▶ _Exercise objective_
Please copy each line below that contains the string "from".

# # # # # # #

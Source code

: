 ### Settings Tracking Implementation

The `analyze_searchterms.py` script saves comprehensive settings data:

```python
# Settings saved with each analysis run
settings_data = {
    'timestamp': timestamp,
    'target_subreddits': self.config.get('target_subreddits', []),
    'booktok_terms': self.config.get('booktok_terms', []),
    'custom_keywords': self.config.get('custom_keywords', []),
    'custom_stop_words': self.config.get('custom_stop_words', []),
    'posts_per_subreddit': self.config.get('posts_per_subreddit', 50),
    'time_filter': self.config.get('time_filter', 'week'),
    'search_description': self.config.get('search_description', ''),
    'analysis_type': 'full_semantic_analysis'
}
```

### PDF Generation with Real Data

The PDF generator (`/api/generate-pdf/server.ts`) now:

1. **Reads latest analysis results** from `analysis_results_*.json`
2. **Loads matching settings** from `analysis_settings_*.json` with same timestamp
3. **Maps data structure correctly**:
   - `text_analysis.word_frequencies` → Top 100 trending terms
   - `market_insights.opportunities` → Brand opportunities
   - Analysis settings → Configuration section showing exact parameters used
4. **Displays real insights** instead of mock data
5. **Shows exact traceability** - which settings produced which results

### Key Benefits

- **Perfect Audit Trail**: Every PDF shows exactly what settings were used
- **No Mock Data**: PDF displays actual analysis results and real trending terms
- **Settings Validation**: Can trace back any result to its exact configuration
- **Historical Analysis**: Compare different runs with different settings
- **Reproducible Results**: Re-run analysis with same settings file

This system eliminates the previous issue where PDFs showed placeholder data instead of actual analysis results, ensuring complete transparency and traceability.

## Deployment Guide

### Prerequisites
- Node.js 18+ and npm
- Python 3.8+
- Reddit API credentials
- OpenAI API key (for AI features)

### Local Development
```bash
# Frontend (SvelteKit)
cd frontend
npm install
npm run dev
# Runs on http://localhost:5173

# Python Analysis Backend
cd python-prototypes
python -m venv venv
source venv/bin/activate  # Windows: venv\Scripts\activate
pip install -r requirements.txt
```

# # # # # # #

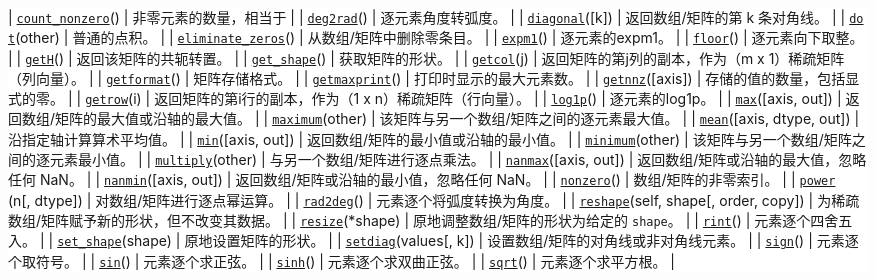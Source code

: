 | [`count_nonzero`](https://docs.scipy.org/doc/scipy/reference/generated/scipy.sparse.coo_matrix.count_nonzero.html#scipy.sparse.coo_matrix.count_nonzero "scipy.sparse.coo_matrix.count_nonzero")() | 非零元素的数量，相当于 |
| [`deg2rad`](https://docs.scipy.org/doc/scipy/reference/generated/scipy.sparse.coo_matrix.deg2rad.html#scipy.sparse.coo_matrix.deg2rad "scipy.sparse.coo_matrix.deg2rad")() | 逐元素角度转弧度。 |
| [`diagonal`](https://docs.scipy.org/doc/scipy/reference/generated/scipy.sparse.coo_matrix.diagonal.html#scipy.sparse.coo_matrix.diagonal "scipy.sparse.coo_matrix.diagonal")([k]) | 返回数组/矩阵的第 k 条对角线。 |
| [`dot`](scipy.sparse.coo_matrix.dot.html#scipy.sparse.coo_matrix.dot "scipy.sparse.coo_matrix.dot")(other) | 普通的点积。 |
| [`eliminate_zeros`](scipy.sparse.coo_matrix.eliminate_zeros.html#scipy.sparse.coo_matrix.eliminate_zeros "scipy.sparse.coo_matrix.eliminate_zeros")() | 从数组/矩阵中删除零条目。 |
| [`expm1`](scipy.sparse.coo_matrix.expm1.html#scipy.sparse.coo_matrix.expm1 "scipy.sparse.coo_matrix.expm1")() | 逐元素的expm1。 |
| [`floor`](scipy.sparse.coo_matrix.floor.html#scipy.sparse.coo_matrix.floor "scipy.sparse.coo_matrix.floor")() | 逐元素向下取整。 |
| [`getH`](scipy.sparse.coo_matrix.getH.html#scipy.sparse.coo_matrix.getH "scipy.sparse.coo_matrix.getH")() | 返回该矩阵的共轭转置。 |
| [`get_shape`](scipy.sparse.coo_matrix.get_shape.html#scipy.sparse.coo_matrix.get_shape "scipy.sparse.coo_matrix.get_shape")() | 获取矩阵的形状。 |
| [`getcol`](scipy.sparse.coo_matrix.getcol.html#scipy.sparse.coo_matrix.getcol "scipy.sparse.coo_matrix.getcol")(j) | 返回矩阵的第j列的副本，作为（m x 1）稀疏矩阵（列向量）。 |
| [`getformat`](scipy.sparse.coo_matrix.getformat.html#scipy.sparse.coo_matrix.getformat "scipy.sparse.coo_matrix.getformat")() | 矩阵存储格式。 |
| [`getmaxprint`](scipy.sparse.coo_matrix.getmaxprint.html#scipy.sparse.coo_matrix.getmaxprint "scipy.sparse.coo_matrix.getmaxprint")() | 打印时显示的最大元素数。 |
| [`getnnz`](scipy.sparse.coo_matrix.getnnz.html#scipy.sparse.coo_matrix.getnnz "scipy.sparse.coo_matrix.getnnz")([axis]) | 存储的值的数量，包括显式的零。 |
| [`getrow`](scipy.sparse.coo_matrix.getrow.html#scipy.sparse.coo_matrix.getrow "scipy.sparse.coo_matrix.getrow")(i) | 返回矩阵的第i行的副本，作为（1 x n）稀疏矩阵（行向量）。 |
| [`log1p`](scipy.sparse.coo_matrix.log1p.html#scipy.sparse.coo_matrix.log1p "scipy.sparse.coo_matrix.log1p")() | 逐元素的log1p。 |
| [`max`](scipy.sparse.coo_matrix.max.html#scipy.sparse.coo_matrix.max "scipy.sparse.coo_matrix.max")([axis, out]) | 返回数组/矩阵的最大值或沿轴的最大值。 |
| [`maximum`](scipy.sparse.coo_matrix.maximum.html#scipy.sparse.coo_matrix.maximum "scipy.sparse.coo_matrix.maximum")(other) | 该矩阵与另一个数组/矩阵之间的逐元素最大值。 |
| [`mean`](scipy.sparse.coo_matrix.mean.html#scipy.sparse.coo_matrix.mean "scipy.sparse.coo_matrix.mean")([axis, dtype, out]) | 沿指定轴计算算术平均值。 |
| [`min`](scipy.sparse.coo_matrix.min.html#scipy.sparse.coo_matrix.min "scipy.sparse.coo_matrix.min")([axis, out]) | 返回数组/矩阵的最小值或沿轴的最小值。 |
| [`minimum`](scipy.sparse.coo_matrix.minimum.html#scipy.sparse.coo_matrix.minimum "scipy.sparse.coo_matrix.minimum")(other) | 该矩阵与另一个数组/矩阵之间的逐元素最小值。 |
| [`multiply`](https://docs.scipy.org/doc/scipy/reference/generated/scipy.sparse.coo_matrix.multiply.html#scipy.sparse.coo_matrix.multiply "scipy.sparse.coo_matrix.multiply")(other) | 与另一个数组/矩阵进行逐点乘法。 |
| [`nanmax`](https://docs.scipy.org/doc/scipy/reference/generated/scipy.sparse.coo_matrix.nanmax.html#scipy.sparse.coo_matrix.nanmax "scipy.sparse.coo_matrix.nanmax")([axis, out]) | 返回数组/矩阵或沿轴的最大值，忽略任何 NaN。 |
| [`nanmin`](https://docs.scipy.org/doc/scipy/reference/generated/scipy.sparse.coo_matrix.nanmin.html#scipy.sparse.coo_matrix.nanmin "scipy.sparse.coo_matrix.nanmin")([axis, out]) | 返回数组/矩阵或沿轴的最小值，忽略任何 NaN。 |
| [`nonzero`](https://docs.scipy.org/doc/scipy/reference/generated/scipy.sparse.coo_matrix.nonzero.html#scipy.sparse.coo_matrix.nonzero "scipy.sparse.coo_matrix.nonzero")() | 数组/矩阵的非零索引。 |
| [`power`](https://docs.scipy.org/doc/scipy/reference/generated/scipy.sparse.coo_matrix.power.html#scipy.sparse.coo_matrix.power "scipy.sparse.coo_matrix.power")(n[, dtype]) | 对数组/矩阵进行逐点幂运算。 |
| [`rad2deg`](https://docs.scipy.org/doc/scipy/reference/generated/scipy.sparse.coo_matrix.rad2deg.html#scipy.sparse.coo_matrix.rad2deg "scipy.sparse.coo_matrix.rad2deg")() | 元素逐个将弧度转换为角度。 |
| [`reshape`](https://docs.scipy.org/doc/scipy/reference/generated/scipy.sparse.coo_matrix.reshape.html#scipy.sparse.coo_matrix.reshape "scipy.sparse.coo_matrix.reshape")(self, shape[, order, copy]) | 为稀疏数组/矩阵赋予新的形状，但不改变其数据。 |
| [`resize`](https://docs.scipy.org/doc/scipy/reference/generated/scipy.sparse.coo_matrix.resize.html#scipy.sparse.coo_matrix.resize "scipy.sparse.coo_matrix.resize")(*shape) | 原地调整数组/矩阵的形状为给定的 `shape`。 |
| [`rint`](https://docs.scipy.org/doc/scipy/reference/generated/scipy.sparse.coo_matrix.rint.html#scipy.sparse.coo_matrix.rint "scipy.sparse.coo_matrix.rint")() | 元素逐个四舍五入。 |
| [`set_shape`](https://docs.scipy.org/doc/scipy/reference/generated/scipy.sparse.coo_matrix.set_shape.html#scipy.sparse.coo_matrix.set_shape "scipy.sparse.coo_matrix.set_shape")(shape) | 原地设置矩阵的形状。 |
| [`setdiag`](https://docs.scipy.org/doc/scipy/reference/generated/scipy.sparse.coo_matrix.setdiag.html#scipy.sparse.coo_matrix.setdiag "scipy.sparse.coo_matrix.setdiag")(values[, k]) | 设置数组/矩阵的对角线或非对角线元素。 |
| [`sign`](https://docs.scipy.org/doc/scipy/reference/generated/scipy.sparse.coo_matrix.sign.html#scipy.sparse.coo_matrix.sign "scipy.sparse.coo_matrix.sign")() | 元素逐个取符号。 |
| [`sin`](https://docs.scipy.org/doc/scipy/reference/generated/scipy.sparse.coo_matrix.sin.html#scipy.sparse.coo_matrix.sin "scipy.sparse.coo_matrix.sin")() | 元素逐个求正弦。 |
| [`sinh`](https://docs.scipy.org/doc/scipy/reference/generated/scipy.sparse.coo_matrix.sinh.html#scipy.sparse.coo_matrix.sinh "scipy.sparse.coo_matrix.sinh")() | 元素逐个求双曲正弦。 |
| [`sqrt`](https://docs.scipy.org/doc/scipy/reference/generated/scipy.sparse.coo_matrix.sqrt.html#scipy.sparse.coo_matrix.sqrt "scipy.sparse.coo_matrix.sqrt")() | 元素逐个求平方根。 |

# # # # # # #

▶ _Response_
1. **Reads latest analysis results** from `analysis_results_*.json`
2. **Loads matching settings** from `analysis_settings_*.json` with same timestamp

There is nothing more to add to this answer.